Quel est aujourd’hui l’état des relations entre le COM et le ministère des Sports ?
Pour l’heure, nos relations sont au beau fixe. Nous avons une ligne de communication directe avec le ministre et je peux vous dire que nous travaillons la main dans la main. Surtout en ce qui concerne les amendements qui doivent être apportés au Sports Act. Le COM a été consulté en deux fois pour voir les amendements que le ministre comptent apporter à la loi. J’espère que tout se passe bien et que très vite, la loi sera amendée, car à ce jour beaucoup de fédérations se trouvent dans une situation illégale en raison des  difficultés qui existent pour appliquer la loi.
 
Reste qu’en 2015, nous avons constaté un peu moins de dispute au sein des fédérations ?
Sans doute leurs dirigeants étaient pris avec la préparation pour les Jeux des Iles. Mais détrompez-vous, il existe toujours des problèmes au sein des fédérations, mais il sont moins visibles pour l’heure. Laissez-moi quand même vous dire que beaucoup de disputes au sein des fédérations trouvent leurs origines dans une question d’égo ou une personne qui accapare les affaires de la fédération pour son propre chef.
 
Le COM a été aussi au four et au moulin cette année avec l’organisation de l’Assemblée Générale de l’ACNOA à Maurice. Comment une telle organisation a-t-elle aidé Maurice et le COM ?
La tenue de l’Assemblée Générale de l’ACNOA à Maurice a été un vrai challenge pour moi et pour les membres du comité olympique. On ne se rend pas compte sans doute, mais Maurice a fait l’objet d’articles de presse dans plus d’une centaine  de pays africains, européens et dans le monde entier avec le passage du président du Comité International Olympique (CIO) à Maurice. Grâce à cette organisation Maurice a pris du galon au sein du mouvement sportif africain et ses retombées ne sont certes pas pour tout de suite, mais vous verrez par la suite toute la considération que Maurice aura sur le continent.
 
2016 c’est aussi l’année des Jeux Olympiques. Pensez-vous que Maurice aura une représentation plus importante qu’en 2012 à Londres ?
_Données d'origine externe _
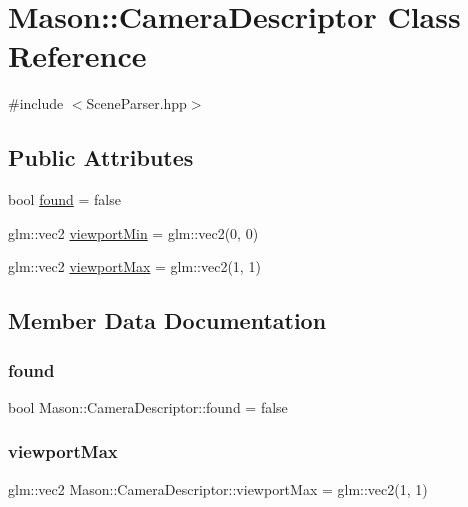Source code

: \hypertarget{class_mason_1_1_camera_descriptor}{}\section{Mason\+:\+:Camera\+Descriptor Class Reference}
\label{class_mason_1_1_camera_descriptor}


{\ttfamily \#include $<$Scene\+Parser.\+hpp$>$}

\subsection*{Public Attributes}
\begin{DoxyCompactItemize}
\item 
bool \hyperlink{class_mason_1_1_camera_descriptor_a51ca9c821b638e93d9406d97a3d50041}{found} = false
\item 
glm\+::vec2 \hyperlink{class_mason_1_1_camera_descriptor_a2d135d0102e435f15cf6a9dde7d64b25}{viewport\+Min} = glm\+::vec2(0, 0)
\item 
glm\+::vec2 \hyperlink{class_mason_1_1_camera_descriptor_ac0a5eb6054280925fbda6a20bb56932d}{viewport\+Max} = glm\+::vec2(1, 1)
\end{DoxyCompactItemize}


\subsection{Member Data Documentation}
\hypertarget{class_mason_1_1_camera_descriptor_a51ca9c821b638e93d9406d97a3d50041}{}\label{class_mason_1_1_camera_descriptor_a51ca9c821b638e93d9406d97a3d50041} 
\subsubsection{\texorpdfstring{found}{found}}
{\footnotesize\ttfamily bool Mason\+::\+Camera\+Descriptor\+::found = false}

\hypertarget{class_mason_1_1_camera_descriptor_ac0a5eb6054280925fbda6a20bb56932d}{}\label{class_mason_1_1_camera_descriptor_ac0a5eb6054280925fbda6a20bb56932d} 
\subsubsection{\texorpdfstring{viewport\+Max}{viewportMax}}
{\footnotesize\ttfamily glm\+::vec2 Mason\+::\+Camera\+Descriptor\+::viewport\+Max = glm\+::vec2(1, 1)}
Nous sommes pour le moment bien partis. Jonathan Drack et Yannick Lincoln sont déjà qualifiés et d’autres sportifs sont très proches de la qualification. J’espère que nous pourrons avoir cette fois une dizaine de qualifiés. Mais sachez que pour se qualifier pour les JO, il faut avoir les moyens financiers. À notre niveau, nous avons une enveloppe pour aider ceux qui se sont déjà qualifiés. Pour ceux qui sont dans la course pour une qualification, il leur faut du soutien, surtout financier. J’ai abordé la question avec le ministre et j’espère qu’il entendra les besoins de ces athlètes.